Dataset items
-.-.-

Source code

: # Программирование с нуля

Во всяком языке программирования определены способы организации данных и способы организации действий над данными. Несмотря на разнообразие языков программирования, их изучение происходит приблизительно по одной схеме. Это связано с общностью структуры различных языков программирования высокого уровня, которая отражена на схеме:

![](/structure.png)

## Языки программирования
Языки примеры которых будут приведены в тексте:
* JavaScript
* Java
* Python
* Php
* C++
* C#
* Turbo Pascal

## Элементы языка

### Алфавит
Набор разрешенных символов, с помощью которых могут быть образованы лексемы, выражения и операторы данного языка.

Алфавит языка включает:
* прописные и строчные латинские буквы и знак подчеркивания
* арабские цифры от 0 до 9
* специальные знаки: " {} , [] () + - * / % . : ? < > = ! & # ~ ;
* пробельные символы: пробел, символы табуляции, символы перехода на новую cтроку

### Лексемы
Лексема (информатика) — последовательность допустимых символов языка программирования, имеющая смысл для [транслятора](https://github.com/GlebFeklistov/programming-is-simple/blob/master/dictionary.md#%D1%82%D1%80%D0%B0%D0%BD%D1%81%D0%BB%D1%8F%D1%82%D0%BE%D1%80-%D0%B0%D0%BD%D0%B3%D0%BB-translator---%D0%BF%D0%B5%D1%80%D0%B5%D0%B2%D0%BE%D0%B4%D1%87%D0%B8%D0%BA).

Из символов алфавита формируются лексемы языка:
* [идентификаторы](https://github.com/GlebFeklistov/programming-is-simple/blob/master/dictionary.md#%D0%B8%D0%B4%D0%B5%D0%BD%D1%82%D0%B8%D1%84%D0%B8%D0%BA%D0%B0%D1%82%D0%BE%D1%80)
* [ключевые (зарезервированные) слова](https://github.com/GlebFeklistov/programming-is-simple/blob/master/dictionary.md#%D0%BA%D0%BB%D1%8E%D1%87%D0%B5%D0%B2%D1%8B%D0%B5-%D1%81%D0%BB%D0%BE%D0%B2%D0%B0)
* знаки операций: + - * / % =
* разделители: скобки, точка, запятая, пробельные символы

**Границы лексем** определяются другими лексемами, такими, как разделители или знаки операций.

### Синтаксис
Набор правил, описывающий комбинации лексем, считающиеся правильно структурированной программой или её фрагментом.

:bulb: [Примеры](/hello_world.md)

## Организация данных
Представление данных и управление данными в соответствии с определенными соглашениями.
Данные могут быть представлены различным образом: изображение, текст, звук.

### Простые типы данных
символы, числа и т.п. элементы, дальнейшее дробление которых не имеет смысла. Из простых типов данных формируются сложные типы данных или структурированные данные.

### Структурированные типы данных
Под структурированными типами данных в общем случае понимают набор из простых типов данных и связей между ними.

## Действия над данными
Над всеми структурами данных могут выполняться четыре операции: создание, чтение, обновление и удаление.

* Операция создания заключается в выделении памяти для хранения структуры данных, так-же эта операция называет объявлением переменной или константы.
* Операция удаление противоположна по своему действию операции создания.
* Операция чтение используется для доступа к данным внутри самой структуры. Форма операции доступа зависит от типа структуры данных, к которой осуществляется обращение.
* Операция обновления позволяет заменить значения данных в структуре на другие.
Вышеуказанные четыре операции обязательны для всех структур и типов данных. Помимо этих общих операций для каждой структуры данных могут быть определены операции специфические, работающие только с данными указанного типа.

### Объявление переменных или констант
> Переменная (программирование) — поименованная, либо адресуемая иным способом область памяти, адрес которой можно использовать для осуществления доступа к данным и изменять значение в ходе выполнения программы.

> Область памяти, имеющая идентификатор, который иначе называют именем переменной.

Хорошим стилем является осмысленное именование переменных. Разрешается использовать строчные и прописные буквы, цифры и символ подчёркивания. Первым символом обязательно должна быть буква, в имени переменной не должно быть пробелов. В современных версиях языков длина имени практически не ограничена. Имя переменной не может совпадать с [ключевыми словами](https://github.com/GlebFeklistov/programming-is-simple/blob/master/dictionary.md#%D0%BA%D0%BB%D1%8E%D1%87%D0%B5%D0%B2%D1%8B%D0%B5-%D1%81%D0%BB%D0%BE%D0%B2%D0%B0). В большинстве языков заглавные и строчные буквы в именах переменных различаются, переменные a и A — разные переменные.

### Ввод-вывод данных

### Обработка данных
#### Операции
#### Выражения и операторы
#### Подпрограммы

-.-.-

- [What is required] All lines above containing the string "символов": copy each one.

- [Result of this task]
Набор разрешенных символов, с помощью которых могут быть образованы лексемы, выражения и операторы данного языка.
Лексема (информатика) — последовательность допустимых символов языка программирования, имеющая смысл для [транслятора](https://github.com/GlebFeklistov/programming-is-simple/blob/master/dictionary.md#%D1%82%D1%80%D0%B0%D0%BD%D1%81%D0%BB%D1%8F%D1%82%D0%BE%D1%80-%D0%B0%D0%BD%D0%B3%D0%BB-translator---%D0%BF%D0%B5%D1%80%D0%B5%D0%B2%D0%BE%D0%B4%D1%87%D0%B8%D0%BA).
Из символов алфавита формируются лексемы языка:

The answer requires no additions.